Below are lines of data, and only some are wanted. Please repeat exactly those from the line that has "The command shown" through the line that has "## Detailed Description".

Dataset entries

§ §

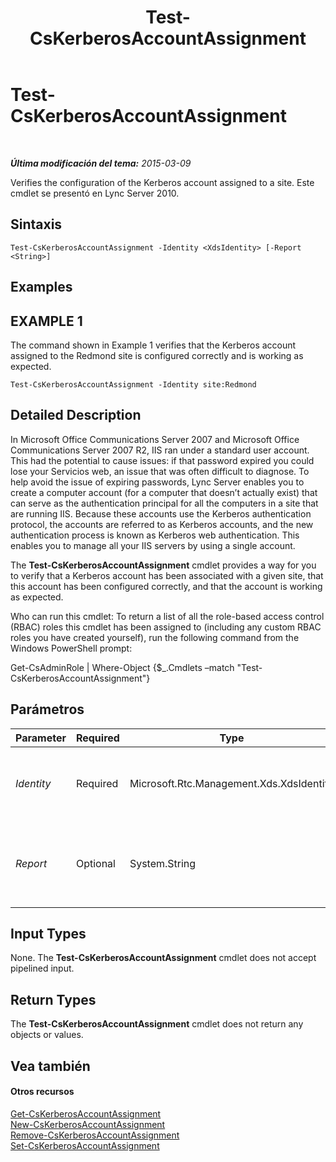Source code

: ﻿---
title: Test-CsKerberosAccountAssignment
TOCTitle: Test-CsKerberosAccountAssignment
ms:assetid: 442bbb32-7ad1-40c4-bf17-42ecde0a7286
ms:mtpsurl: https://technet.microsoft.com/es-es/library/Gg425938(v=OCS.15)
ms:contentKeyID: 48275066
ms.date: 01/07/2017
mtps_version: v=OCS.15
ms.translationtype: HT
---

# Test-CsKerberosAccountAssignment

 

_**Última modificación del tema:** 2015-03-09_

Verifies the configuration of the Kerberos account assigned to a site. Este cmdlet se presentó en Lync Server 2010.

## Sintaxis

    Test-CsKerberosAccountAssignment -Identity <XdsIdentity> [-Report <String>]

## Examples

## EXAMPLE 1

The command shown in Example 1 verifies that the Kerberos account assigned to the Redmond site is configured correctly and is working as expected.

    Test-CsKerberosAccountAssignment -Identity site:Redmond

## Detailed Description

In Microsoft Office Communications Server 2007 and Microsoft Office Communications Server 2007 R2, IIS ran under a standard user account. This had the potential to cause issues: if that password expired you could lose your Servicios web, an issue that was often difficult to diagnose. To help avoid the issue of expiring passwords, Lync Server enables you to create a computer account (for a computer that doesn’t actually exist) that can serve as the authentication principal for all the computers in a site that are running IIS. Because these accounts use the Kerberos authentication protocol, the accounts are referred to as Kerberos accounts, and the new authentication process is known as Kerberos web authentication. This enables you to manage all your IIS servers by using a single account.

The **Test-CsKerberosAccountAssignment** cmdlet provides a way for you to verify that a Kerberos account has been associated with a given site, that this account has been configured correctly, and that the account is working as expected.

Who can run this cmdlet: To return a list of all the role-based access control (RBAC) roles this cmdlet has been assigned to (including any custom RBAC roles you have created yourself), run the following command from the Windows PowerShell prompt:

Get-CsAdminRole | Where-Object {$\_.Cmdlets –match "Test-CsKerberosAccountAssignment"}

## Parámetros


<table>
<colgroup>
<col style="width: 25%" />
<col style="width: 25%" />
<col style="width: 25%" />
<col style="width: 25%" />
</colgroup>
<thead>
<tr class="header">
<th>Parameter</th>
<th>Required</th>
<th>Type</th>
<th>Description</th>
</tr>
</thead>
<tbody>
<tr class="odd">
<td><p><em>Identity</em></p></td>
<td><p>Required</p></td>
<td><p>Microsoft.Rtc.Management.Xds.XdsIdentity</p></td>
<td><p>Name of the site where the Kerberos account was assigned. For example: -Identity &quot;site:Redmond&quot;.</p></td>
</tr>
<tr class="even">
<td><p><em>Report</em></p></td>
<td><p>Optional</p></td>
<td><p>System.String</p></td>
<td><p>Enables you to specify a file path for the log file created when the cmdlet runs. For example: -Report &quot;C:\Logs\TestKerberos.html&quot;.</p></td>
</tr>
</tbody>
</table>


## Input Types

None. The **Test-CsKerberosAccountAssignment** cmdlet does not accept pipelined input.

## Return Types

The **Test-CsKerberosAccountAssignment** cmdlet does not return any objects or values.

## Vea también

#### Otros recursos

[Get-CsKerberosAccountAssignment](get-cskerberosaccountassignment.md)  
[New-CsKerberosAccountAssignment](new-cskerberosaccountassignment.md)  
[Remove-CsKerberosAccountAssignment](remove-cskerberosaccountassignment.md)  
[Set-CsKerberosAccountAssignment](set-cskerberosaccountassignment.md)

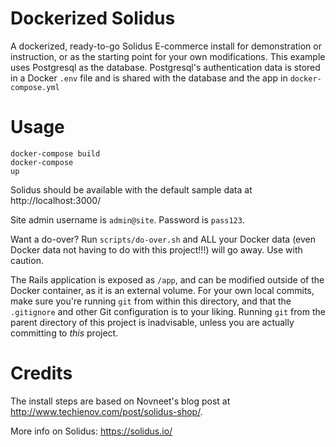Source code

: # Dockerized Solidus
A dockerized, ready-to-go Solidus E-commerce install for demonstration or instruction, or as the starting point for your own modifications.  This example uses Postgresql as the database.  Postgresql's authentication data is stored in a Docker <code>.env</code> file and is shared with the database and the app in <code>docker-compose.yml</code>

# Usage
<code>docker-compose build</code><br/>
<code>docker-compose up</code>

Solidus should be available with the default sample data at http://localhost:3000/

Site admin username is <code>admin@site</code>.  Password is <code>pass123</code>.

Want a do-over?  Run <code>scripts/do-over.sh</code> and ALL your Docker data (even Docker data not having to do with this project!!!) will go away.  Use with caution.

The Rails application is exposed as <code>/app</code>, and can be modified outside of the Docker container, as it is an external volume.  For your own local commits, make sure you're running <code>git</code> from within this directory, and that the <code>.gitignore</code> and other Git configuration is to your liking.  Running <code>git</code> from the parent directory of this project is inadvisable, unless you are actually committing to <i>this</i> project.

# Credits
The install steps are based on Novneet's blog post at http://www.techienov.com/post/solidus-shop/.

More info on Solidus: https://solidus.io/
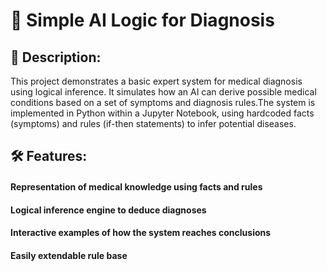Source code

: # 🧠 Simple AI Logic for Diagnosis
## 📌 Description:
This project demonstrates a basic expert system for medical diagnosis using logical inference. It simulates how an AI can derive possible medical conditions based on a set of symptoms and diagnosis rules.The system is implemented in Python within a Jupyter Notebook, using hardcoded facts (symptoms) and rules (if-then statements) to infer potential diseases.
## 🛠️ Features:
#### Representation of medical knowledge using facts and rules
#### Logical inference engine to deduce diagnoses
#### Interactive examples of how the system reaches conclusions
#### Easily extendable rule base
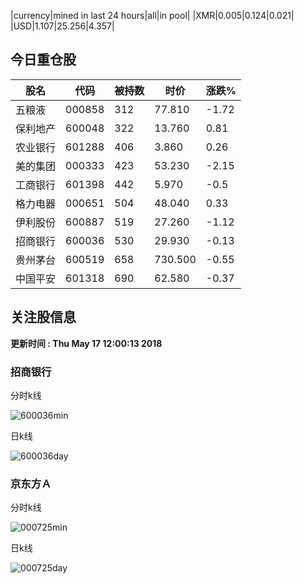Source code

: |currency|mined in last 24 hours|all|in pool|
|XMR|0.005|0.124|0.021|
|USD|1.107|25.256|4.357|

## 今日重仓股 

|股名|代码|被持数|时价|涨跌%|
|---|---|---|---|---|
|五粮液|000858|312|77.810|-1.72|
|保利地产|600048|322|13.760|0.81|
|农业银行|601288|406|3.860|0.26|
|美的集团|000333|423|53.230|-2.15|
|工商银行|601398|442|5.970|-0.5|
|格力电器|000651|504|48.040|0.33|
|伊利股份|600887|519|27.260|-1.12|
|招商银行|600036|530|29.930|-0.13|
|贵州茅台|600519|658|730.500|-0.55|
|中国平安|601318|690|62.580|-0.37|

## 关注股信息
**更新时间 : Thu May 17 12:00:13 2018**
### 招商银行 
分时k线

![600036min](http://image.sinajs.cn/newchart/min/n/sh600036.gif)

日k线

![600036day](http://image.sinajs.cn/newchart/daily/n/sh600036.gif)

### 京东方Ａ 
分时k线

![000725min](http://image.sinajs.cn/newchart/min/n/sz000725.gif)

日k线

![000725day](http://image.sinajs.cn/newchart/daily/n/sz000725.gif)

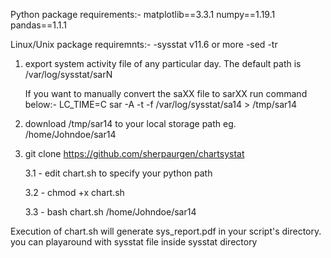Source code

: Python package requirements:-
    matplotlib==3.3.1
    numpy==1.19.1
    pandas==1.1.1

Linux/Unix package requiremnts:-
    -sysstat v11.6 or more
    -sed
    -tr

1) export system activity file of any particular day. The default path is /var/log/sysstat/sarN
    
    If you want to manually convert the saXX file to sarXX run command below:-
    LC_TIME=C sar -A -t -f /var/log/sysstat/sa14 > /tmp/sar14

2) download  /tmp/sar14 to your local storage path eg. /home/Johndoe/sar14

3) git clone https://github.com/sherpaurgen/chartsystat 

    3.1 - edit chart.sh to specify your python path 

    3.2 - chmod +x chart.sh
    
    3.3 - bash chart.sh /home/Johndoe/sar14
    
Execution of chart.sh will generate sys_report.pdf in your script's directory.
you can playaround with sysstat file inside sysstat directory
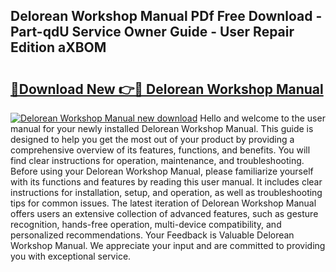 ## Delorean Workshop Manual PDf Free Download - Part-qdU Service Owner Guide - User Repair Edition aXBOM

# <h2><a href="http://bc33133.oget.top/?id=Delorean+Workshop+Manual">🔗Download New 👉🔴 Delorean Workshop Manual</a></h2>

[![Delorean Workshop Manual new download](https://i.imgur.com/5g1atiW.png)](http://bc33133.oget.top/?id=Delorean+Workshop+Manual)
Hello and welcome to the user manual for your newly installed Delorean Workshop Manual. This guide is designed to help you get the most out of your product by providing a comprehensive overview of its features, functions, and benefits. You will find clear instructions for operation, maintenance, and troubleshooting. Before using your Delorean Workshop Manual, please familiarize yourself with its functions and features by reading this user manual. It includes clear instructions for installation, setup, and operation, as well as troubleshooting tips for common issues. The latest iteration of Delorean Workshop Manual offers users an extensive collection of advanced features, such as gesture recognition, hands-free operation, multi-device compatibility, and personalized recommendations. Your Feedback is Valuable Delorean Workshop Manual. We appreciate your input and are committed to providing you with exceptional service.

§ §

REPLY TO THE TASK:
The command shown in Example 1 verifies that the Kerberos account assigned to the Redmond site is configured correctly and is working as expected.

    Test-CsKerberosAccountAssignment -Identity site:Redmond

## Detailed Description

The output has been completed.